During the 1990s, American supercapacitor manufacturer EEStor invested substantial resources over several years to improve supercapacitor energy density. The company secured significant R&D funding and established a strategic partnership with ZENN Motor Company, an electric vehicle motor provider. Unfortunately, after years of research, multiple scientists involved concluded regretfully: "We strongly desired to break the market deadlock for supercapacitors, but current technology cannot achieve this goal." EEStor ultimately failed.

This failure made many investors adopt a wait-and-see approach toward supercapacitor R&D. Over two decades, supercapacitor technology progressed relatively slowly. Although manufacturing costs decrease annually by less than 10%, this technology still requires substantial advancement.

Enhanced energy density could enable supercapacitors as electric vehicle power sources. China began utilizing this technology early. The 2010 Shanghai World Expo showcased 36 supercapacitor buses, which have operated stably for extended periods and remain in normal service today.

Shanghai's supercapacitor buses can travel 40 km after just 7 minutes of charging

However, this technology hasn't proliferated to other routes or cities, primarily due to low energy density causing "range" limitations. Although charging time reduces dramatically to just minutes per charge, range remains limited to approximately 40 km. Initially, buses required charging at every stop.

Range anxiety persists because these supercapacitors' energy density doesn't yet match lithium batteries. The fundamental reason lies in the insufficient dielectric constant of carbon-based materials used in supercapacitors.

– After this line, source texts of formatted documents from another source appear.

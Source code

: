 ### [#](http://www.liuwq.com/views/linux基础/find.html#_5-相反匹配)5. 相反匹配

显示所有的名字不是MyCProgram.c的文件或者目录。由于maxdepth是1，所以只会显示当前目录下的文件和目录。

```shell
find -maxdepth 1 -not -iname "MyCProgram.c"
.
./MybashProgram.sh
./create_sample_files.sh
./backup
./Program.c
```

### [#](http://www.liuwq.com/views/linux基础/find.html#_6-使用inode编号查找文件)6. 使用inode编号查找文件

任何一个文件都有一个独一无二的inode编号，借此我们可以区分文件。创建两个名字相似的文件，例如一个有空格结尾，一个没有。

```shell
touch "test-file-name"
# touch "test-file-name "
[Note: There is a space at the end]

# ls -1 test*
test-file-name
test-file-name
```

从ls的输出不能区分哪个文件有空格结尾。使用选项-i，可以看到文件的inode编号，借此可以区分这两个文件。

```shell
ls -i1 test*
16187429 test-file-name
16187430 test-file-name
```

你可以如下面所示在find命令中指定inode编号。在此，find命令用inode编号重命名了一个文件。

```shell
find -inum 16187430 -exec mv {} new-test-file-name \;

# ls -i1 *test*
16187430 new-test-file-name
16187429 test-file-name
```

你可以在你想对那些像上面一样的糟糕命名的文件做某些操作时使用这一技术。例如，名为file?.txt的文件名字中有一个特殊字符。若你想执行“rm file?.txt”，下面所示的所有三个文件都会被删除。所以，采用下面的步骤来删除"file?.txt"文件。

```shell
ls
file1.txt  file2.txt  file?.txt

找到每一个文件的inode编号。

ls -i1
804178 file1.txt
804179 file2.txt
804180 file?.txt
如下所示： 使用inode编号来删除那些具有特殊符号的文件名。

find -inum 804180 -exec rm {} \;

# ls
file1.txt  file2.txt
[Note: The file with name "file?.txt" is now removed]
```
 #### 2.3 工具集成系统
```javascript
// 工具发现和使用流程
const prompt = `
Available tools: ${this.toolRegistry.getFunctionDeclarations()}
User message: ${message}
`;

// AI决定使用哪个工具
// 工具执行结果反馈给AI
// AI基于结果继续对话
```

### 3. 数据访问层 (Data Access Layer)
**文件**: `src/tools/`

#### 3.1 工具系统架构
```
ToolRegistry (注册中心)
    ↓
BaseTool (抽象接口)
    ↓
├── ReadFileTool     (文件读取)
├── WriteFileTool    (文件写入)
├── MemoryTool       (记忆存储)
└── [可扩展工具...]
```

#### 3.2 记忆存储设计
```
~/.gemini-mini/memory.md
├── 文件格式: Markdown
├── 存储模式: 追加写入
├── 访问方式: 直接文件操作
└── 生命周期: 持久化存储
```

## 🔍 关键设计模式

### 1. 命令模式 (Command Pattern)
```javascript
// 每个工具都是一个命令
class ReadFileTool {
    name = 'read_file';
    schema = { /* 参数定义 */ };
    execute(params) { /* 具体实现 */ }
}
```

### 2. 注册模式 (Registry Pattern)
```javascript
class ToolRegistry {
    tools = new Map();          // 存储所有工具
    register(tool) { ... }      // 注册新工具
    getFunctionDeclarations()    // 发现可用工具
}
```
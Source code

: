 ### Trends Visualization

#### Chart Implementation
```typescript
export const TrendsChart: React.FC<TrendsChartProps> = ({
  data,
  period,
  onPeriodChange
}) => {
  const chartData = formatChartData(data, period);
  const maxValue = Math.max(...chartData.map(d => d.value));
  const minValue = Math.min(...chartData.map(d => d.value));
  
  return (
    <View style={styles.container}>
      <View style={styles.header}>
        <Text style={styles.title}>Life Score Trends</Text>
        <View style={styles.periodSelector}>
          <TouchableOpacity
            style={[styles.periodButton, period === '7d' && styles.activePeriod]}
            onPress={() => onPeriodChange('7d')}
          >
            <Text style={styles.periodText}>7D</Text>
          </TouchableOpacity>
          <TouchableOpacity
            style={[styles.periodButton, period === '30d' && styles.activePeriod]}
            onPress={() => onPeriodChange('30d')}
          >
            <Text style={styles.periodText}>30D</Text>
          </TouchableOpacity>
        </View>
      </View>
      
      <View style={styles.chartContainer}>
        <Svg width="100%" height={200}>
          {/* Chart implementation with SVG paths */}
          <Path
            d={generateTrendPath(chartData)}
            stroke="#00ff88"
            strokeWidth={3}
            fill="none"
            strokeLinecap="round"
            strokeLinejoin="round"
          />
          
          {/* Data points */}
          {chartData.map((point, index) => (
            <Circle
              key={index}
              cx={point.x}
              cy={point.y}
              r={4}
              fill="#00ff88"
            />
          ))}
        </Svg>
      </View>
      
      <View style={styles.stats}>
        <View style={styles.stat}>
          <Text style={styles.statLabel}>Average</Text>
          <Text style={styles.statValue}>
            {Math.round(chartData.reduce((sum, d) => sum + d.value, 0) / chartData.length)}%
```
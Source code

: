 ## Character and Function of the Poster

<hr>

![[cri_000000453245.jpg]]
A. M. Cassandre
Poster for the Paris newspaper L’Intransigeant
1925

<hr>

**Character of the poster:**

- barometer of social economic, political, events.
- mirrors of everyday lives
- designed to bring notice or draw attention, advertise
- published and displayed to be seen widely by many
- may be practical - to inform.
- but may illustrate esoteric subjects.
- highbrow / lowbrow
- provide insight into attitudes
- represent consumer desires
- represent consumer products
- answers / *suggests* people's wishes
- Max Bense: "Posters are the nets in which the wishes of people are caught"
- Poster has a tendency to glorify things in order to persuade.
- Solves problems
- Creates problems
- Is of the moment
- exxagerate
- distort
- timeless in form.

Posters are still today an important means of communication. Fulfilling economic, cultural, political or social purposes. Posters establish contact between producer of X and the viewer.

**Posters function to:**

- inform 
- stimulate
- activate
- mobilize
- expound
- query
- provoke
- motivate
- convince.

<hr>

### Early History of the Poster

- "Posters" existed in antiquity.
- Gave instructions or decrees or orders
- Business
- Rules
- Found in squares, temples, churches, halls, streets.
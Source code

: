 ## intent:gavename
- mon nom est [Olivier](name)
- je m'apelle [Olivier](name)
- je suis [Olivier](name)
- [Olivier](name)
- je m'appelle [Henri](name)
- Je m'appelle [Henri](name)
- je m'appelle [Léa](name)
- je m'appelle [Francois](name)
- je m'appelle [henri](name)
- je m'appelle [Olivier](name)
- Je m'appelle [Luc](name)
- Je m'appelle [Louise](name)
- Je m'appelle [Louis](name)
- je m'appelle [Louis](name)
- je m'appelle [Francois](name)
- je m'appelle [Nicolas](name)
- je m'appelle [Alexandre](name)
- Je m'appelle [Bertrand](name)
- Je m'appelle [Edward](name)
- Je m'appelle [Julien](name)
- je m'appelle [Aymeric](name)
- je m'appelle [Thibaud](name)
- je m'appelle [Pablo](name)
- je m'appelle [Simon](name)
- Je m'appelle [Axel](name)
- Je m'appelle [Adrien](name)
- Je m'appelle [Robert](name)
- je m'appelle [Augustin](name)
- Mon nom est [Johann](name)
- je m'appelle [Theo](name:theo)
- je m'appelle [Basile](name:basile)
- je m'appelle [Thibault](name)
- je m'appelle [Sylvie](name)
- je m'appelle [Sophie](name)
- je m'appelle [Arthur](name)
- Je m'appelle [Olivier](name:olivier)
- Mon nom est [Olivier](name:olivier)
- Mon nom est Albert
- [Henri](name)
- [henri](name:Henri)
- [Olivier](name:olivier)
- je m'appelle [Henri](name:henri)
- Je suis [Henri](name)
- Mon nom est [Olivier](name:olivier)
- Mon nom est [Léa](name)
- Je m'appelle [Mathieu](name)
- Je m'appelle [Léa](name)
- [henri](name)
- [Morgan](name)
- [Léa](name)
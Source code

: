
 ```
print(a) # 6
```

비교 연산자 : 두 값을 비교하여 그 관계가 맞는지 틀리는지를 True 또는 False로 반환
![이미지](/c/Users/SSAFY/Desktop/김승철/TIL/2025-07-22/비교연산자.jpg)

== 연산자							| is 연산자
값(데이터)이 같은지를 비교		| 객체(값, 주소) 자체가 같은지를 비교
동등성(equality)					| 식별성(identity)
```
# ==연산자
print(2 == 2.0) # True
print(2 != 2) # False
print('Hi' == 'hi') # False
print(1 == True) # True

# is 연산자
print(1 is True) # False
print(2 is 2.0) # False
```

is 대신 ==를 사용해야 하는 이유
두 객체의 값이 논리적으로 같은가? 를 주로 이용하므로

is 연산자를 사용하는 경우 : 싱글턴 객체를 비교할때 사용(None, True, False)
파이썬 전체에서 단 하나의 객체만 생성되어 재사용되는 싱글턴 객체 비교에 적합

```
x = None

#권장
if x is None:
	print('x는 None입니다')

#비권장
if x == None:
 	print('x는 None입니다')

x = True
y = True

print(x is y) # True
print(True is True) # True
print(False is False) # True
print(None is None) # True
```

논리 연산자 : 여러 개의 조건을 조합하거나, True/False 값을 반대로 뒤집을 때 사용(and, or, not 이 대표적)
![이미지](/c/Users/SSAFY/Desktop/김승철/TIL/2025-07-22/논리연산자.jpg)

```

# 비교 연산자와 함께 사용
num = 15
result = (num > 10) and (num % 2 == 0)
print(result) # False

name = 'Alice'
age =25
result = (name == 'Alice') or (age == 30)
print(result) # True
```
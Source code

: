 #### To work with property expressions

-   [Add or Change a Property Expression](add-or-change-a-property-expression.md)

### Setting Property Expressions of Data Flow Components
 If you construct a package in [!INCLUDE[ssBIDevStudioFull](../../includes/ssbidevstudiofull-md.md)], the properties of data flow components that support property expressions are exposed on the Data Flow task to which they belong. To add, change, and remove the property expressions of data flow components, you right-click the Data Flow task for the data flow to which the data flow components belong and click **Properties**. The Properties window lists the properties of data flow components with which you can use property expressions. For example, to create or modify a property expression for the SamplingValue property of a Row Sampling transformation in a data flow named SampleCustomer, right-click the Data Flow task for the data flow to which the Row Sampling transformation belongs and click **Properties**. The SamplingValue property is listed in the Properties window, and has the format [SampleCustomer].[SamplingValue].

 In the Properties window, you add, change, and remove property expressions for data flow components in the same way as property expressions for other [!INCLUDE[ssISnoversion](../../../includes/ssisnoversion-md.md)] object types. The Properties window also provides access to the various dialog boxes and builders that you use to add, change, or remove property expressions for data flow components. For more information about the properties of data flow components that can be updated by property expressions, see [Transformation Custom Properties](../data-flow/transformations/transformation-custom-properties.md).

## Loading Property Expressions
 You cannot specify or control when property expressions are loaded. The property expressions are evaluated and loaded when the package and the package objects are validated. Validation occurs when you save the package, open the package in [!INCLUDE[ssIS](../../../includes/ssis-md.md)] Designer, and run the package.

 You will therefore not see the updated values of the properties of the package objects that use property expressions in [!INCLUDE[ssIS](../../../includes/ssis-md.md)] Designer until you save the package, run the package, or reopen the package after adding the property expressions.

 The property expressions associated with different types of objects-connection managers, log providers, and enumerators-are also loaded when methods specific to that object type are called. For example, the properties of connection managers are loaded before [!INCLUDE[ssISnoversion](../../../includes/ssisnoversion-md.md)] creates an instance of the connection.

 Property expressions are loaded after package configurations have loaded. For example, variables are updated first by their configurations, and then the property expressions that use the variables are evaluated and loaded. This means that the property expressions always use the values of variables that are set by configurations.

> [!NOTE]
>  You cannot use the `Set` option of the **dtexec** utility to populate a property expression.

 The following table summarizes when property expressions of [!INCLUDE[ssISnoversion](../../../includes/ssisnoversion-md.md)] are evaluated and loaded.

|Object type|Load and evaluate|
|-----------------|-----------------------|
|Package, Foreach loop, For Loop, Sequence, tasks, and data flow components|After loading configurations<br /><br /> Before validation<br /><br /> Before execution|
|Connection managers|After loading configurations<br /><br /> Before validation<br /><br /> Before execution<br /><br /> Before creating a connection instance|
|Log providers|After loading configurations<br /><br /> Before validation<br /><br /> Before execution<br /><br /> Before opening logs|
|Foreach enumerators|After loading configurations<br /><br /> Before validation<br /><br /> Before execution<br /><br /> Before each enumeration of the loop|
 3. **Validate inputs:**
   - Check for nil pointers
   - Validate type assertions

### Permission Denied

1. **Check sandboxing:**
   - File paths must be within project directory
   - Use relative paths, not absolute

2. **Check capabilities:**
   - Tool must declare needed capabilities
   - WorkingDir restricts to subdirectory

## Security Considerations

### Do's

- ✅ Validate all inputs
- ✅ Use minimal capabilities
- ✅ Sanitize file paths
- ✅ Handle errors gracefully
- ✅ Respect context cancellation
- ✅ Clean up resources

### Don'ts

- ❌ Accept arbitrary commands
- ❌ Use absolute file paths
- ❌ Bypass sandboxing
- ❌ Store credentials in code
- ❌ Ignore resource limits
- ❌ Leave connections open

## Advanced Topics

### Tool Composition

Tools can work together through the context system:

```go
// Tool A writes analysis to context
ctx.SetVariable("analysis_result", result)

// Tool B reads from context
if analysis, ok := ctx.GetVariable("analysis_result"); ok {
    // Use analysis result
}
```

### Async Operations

Researchers worldwide seek materials with higher dielectric constants - better insulating layer materials. Higher dielectric constants, thinner layers, and greater voltage tolerance directly increase capacitor capacity, thereby enhancing energy density.

China's Technological Efforts

Recent reports indicate that a research laboratory under a leading state-owned automotive group discovered a novel ceramic material in 2020 - rubidium titanate functional ceramic. This material's dielectric constant reportedly exceeds all other known materials by an incredible margin!

The report claims the dielectric constant of ceramic sheets developed by this Chinese team surpasses other global research outcomes by hundreds of thousands of times. Furthermore, they've manufactured supercapacitors using this innovative material.

This supercapacitor offers these advantages:

1) Energy density 5-10 times greater than conventional lithium batteries;

2) Rapid charging speed, with 95% electrical energy utilization efficiency due to avoiding electrical/chemical energy conversion losses;

3) Long cycle life, enduring 100,000-500,000 charge cycles with ≥10-year service life;

4) High safety factor, containing no flammable or explosive substances;

5) Environmentally friendly, pollution-free;

6) Excellent ultra-low temperature performance, operating from -50℃ to +170℃.

With energy density reaching 5-10 times that of ordinary lithium batteries, this technology not only enables fast charging but also provides ranges of 2,500-5,000 km per charge, completely eliminating range anxiety. Beyond automotive power batteries, such high energy density and voltage tolerance make these supercapacitors ideal for "buffer energy storage stations," effectively resolving grid instantaneous load challenges.